■ What you have to do: Copy all lines containing the string "ловим" from the records below.

== Supplied entries ==

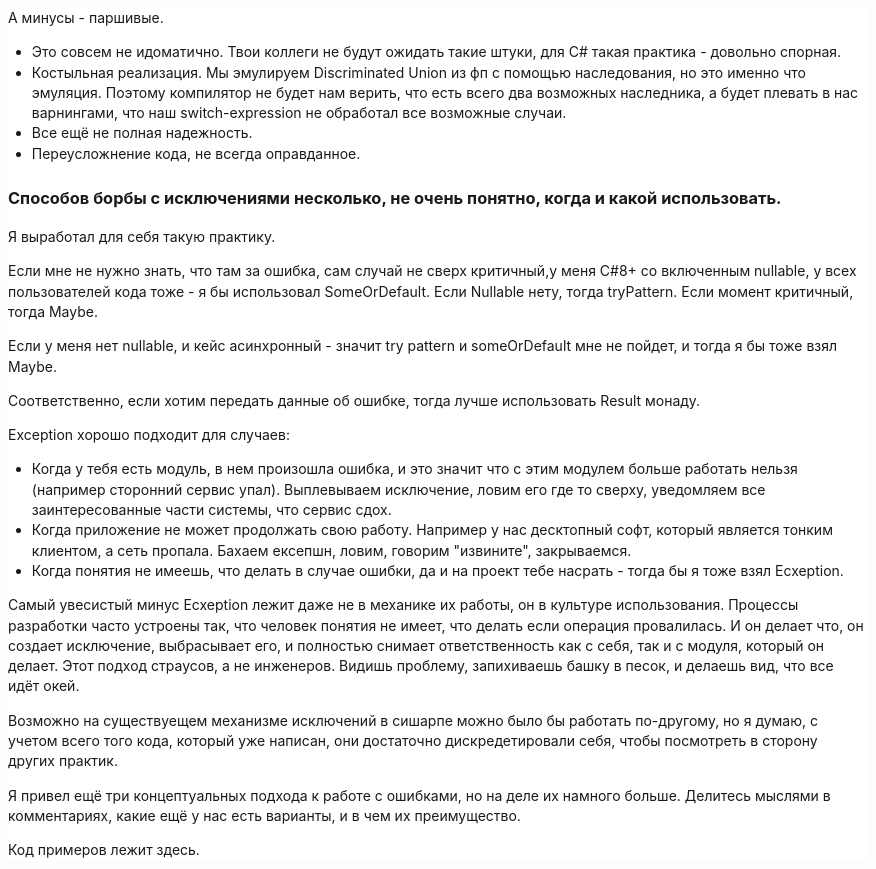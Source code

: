 А минусы - паршивые.
- Это совсем не идоматично. Твои коллеги не будут ожидать такие штуки, для C# такая практика - довольно спорная.
- Костыльная реализация. Мы эмулируем Discriminated Union из фп с помощью наследования, но это именно что эмуляция. Поэтому компилятор не будет нам верить, что есть всего два возможных наследника, а будет плевать в нас варнингами, что наш switch-expression не обработал все возможные случаи.
- Все ещё не полная надежность.
- Переусложнение кода, не всегда оправданное.


### Способов борбы с исключениями несколько, не очень понятно, когда и какой использовать.

Я выработал для себя такую практику. 

Если мне не нужно знать, что там за ошибка, сам случай не сверх критичный,у меня C#8+ со включенным nullable, у всех пользователей кода тоже - я бы использовал SomeOrDefault. Если Nullable нету, тогда tryPattern. Если момент критичный, тогда Maybe. 

Если у меня нет nullable, и кейс асинхронный - значит try pattern и someOrDefault мне не пойдет, и тогда я бы тоже взял Maybe. 

Соответственно, если хотим передать данные об ошибке, тогда лучше использовать Result монаду.

Exception хорошо подходит для случаев:
- Когда у тебя есть модуль, в нем произошла ошибка, и это значит что с этим модулем больше работать нельзя (например сторонний сервис упал). Выплевываем исключение, ловим его где то сверху, уведомляем все заинтересованные части системы, что сервис сдох.
- Когда приложение не может продолжать свою работу. Например у нас десктопный софт, который является тонким клиентом, а сеть пропала. Бахаем ексепшн, ловим, говорим "извините", закрываемся.
- Когда понятия не имеешь, что делать в случае ошибки, да и на проект тебе насрать - тогда бы я тоже взял Ecxeption.

Самый увесистый минус Ecxeption лежит даже не в механике их работы, он в культуре использования. Процессы разработки часто устроены так, что человек понятия не имеет, что делать если операция провалилась. И он делает что, он создает исключение, выбрасывает его, и полностью снимает ответственность как с себя, так и с модуля, который он делает. Этот подход страусов, а не инженеров. Видишь проблему, запихиваешь башку в песок, и делаешь вид, что все идёт окей.

Возможно на существуещем механизме исключений в сишарпе можно было бы работать по-другому, но я думаю, с учетом всего того кода, который уже написан, они достаточно дискредетировали себя, чтобы посмотреть в сторону других практик.

Я привел ещё три концептуальных подхода к работе с ошибками, но на деле их намного больше. Делитесь мыслями в комментариях, какие ещё у нас есть варианты, и в чем их преимущество.

Код примеров лежит здесь.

===

■ Answer area:
- Когда у тебя есть модуль, в нем произошла ошибка, и это значит что с этим модулем больше работать нельзя (например сторонний сервис упал). Выплевываем исключение, ловим его где то сверху, уведомляем все заинтересованные части системы, что сервис сдох.
- Когда приложение не может продолжать свою работу. Например у нас десктопный софт, который является тонким клиентом, а сеть пропала. Бахаем ексепшн, ловим, говорим "извините", закрываемся.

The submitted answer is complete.